Peer Pressure to Drink, Smoke Hardest on Girls
NEW YORK (Reuters Health) - Teenage girls may be more susceptible than boys to powerful peer influences that pressure them to take up smoking and drinking, say researchers at the US National Institutes of Health (NIH).
However, the study also found that supportive, involved parents can help girls and boys alike resist these types of pressures.
``Teens who perceived that their parents like them, respect them, take them seriously, listen to them and give reasons for rules and decisions that involve them were less likely to smoke and drink,'' explained study lead author Bruce Simons-Morton, of the NIH's National Institute of Child Health and Human Development in Bethesda, Maryland.
His team's study, based on questionnaires filled out by over 4,000 6th-to-8th-graders, is published in the February issue of the journal Health Education & Behavior. The surveyed youngsters lived in suburbs or rural areas outside Washington, DC.

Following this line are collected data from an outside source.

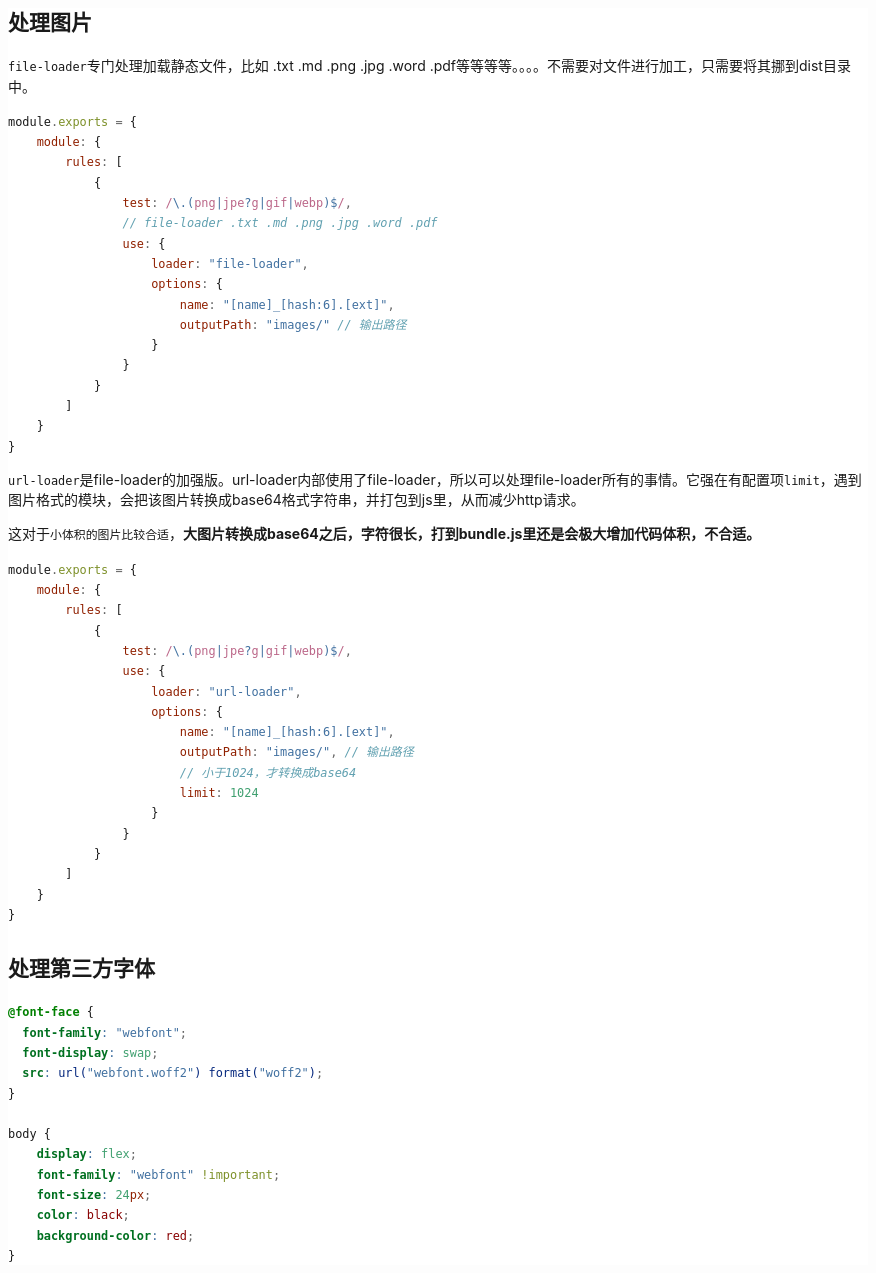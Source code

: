 ## 处理图片

`file-loader`专门处理加载静态文件，比如 .txt .md .png .jpg .word .pdf等等等等。。。。不需要对文件进行加工，只需要将其挪到dist目录中。

```js
module.exports = {
    module: {
        rules: [
            {
                test: /\.(png|jpe?g|gif|webp)$/,
                // file-loader .txt .md .png .jpg .word .pdf
                use: {
                    loader: "file-loader",
                    options: {
                        name: "[name]_[hash:6].[ext]",
                        outputPath: "images/" // 输出路径
                    }
                }
            }
        ]
    }
}
```

`url-loader`是file-loader的加强版。url-loader内部使用了file-loader，所以可以处理file-loader所有的事情。它强在有配置项`limit`，遇到图片格式的模块，会把该图⽚转换成base64格式字符串，并打包到js⾥，从而减少http请求。

这对于`⼩体积的图片⽐较合适`，**⼤图⽚转换成base64之后，字符很长，打到bundle.js里还是会极大增加代码体积，不合适。**

```js
module.exports = {
    module: {
        rules: [
            {
                test: /\.(png|jpe?g|gif|webp)$/,
                use: {
                    loader: "url-loader",
                    options: {
                        name: "[name]_[hash:6].[ext]",
                        outputPath: "images/", // 输出路径
                        // ⼩于1024，才转换成base64
                        limit: 1024
                    }
                }
            }
        ]
    }
}
```

## 处理第三方字体
```css
@font-face {
  font-family: "webfont";
  font-display: swap;
  src: url("webfont.woff2") format("woff2");
}

body {
    display: flex;
    font-family: "webfont" !important;
    font-size: 24px;
    color: black;
    background-color: red;
}
```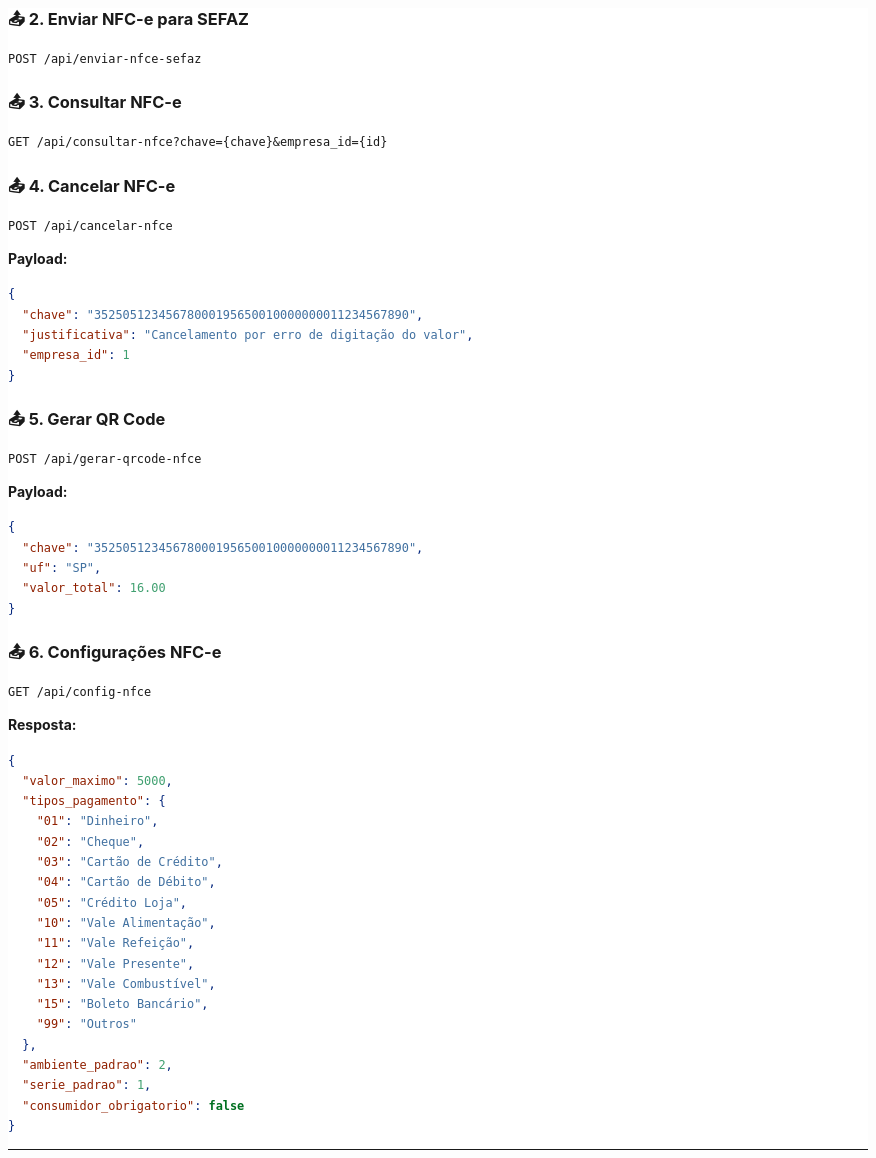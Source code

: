 ### **📤 2. Enviar NFC-e para SEFAZ**
```http
POST /api/enviar-nfce-sefaz
```

### **📤 3. Consultar NFC-e**
```http
GET /api/consultar-nfce?chave={chave}&empresa_id={id}
```

### **📤 4. Cancelar NFC-e**
```http
POST /api/cancelar-nfce
```

**Payload:**
```json
{
  "chave": "35250512345678000195650010000000011234567890",
  "justificativa": "Cancelamento por erro de digitação do valor",
  "empresa_id": 1
}
```

### **📤 5. Gerar QR Code**
```http
POST /api/gerar-qrcode-nfce
```

**Payload:**
```json
{
  "chave": "35250512345678000195650010000000011234567890",
  "uf": "SP",
  "valor_total": 16.00
}
```

### **📤 6. Configurações NFC-e**
```http
GET /api/config-nfce
```

**Resposta:**
```json
{
  "valor_maximo": 5000,
  "tipos_pagamento": {
    "01": "Dinheiro",
    "02": "Cheque",
    "03": "Cartão de Crédito",
    "04": "Cartão de Débito",
    "05": "Crédito Loja",
    "10": "Vale Alimentação",
    "11": "Vale Refeição",
    "12": "Vale Presente",
    "13": "Vale Combustível",
    "15": "Boleto Bancário",
    "99": "Outros"
  },
  "ambiente_padrao": 2,
  "serie_padrao": 1,
  "consumidor_obrigatorio": false
}
```

---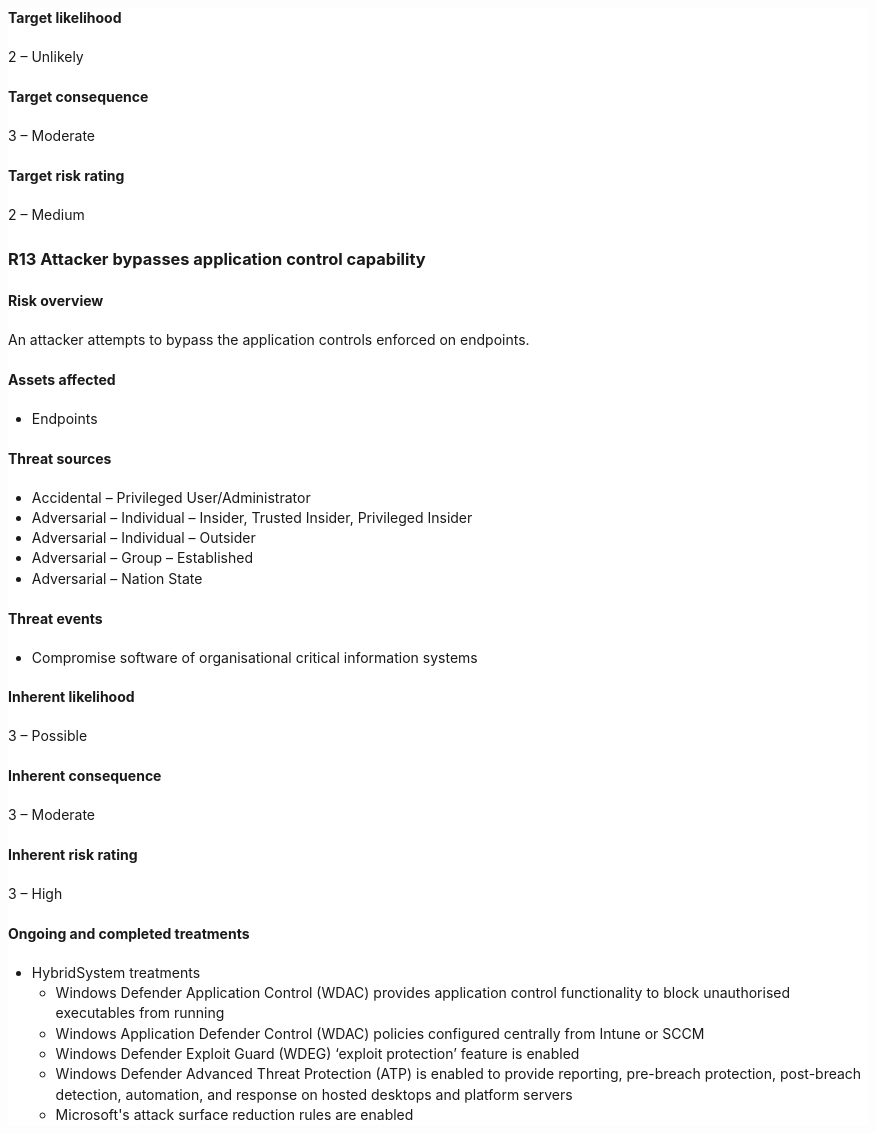 #### Target likelihood

2 – Unlikely

#### Target consequence

3 – Moderate

#### Target risk rating

2 – Medium

### R13 Attacker bypasses application control capability

#### Risk overview

An attacker attempts to bypass the application controls enforced on endpoints.

#### Assets affected

* Endpoints

#### Threat sources

* Accidental – Privileged User/Administrator
* Adversarial – Individual – Insider, Trusted Insider, Privileged Insider
* Adversarial – Individual – Outsider
* Adversarial – Group – Established
* Adversarial – Nation State

#### Threat events

* Compromise software of organisational critical information systems

#### Inherent likelihood

3 – Possible

#### Inherent consequence

3 – Moderate

#### Inherent risk rating

3 – High

#### Ongoing and completed treatments

* HybridSystem treatments
  * Windows Defender Application Control (WDAC) provides application control functionality to block unauthorised executables from running
  * Windows Application Defender Control (WDAC) policies configured centrally from Intune or SCCM
  * Windows Defender Exploit Guard (WDEG) ‘exploit protection’ feature is enabled
  * Windows Defender Advanced Threat Protection (ATP) is enabled to provide reporting, pre-breach protection, post-breach detection, automation, and response on hosted desktops and platform servers
  * Microsoft's attack surface reduction rules are enabled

Consistent with previous US studies, about one in every ten of the 6th-graders who completed the questionnaire said they had tried smoking and 13% had tried drinking at least once in the past month. This number rose to about one in every six, or 18% to 20% of the youngsters, by the time teens reached the 8th grade. Rates for drinking and smoking did not vary by sex.
Gender does seem to play an influential role in deciding whether young people will crumble under the pressure to smoke or drink, however. When it came to the use of alcohol, especially, ''peer pressure was significantly associated with drinking among girls but not among boys,'' the NIH team points out. They say the finding is consistent with other studies that suggest that ``girls may be more susceptible than boys to peer influences to smoke or drink.''
Parents can be a child's main line of defense against the pressures of the peer environment, however. Children who said their parents were ``highly involved'' in their lives were 2.5 times less likely to smoke and nearly two times less likely to drink than kids with more 'distant,' less-involved parents, according to the survey. Parents who treated their children with respect, held open the doors to communication, and set well-explained rules were also much more likely to keep their children from smoking and/or drinking, compared with parents who did not.
Simons-Morton's team stresses that none of this takes a superhuman effort on the part of parents. Relationship-building behaviors such as ``frequent, open communication and an attitude of acceptance of the teen, are within the capabilities of most parents,'' they say.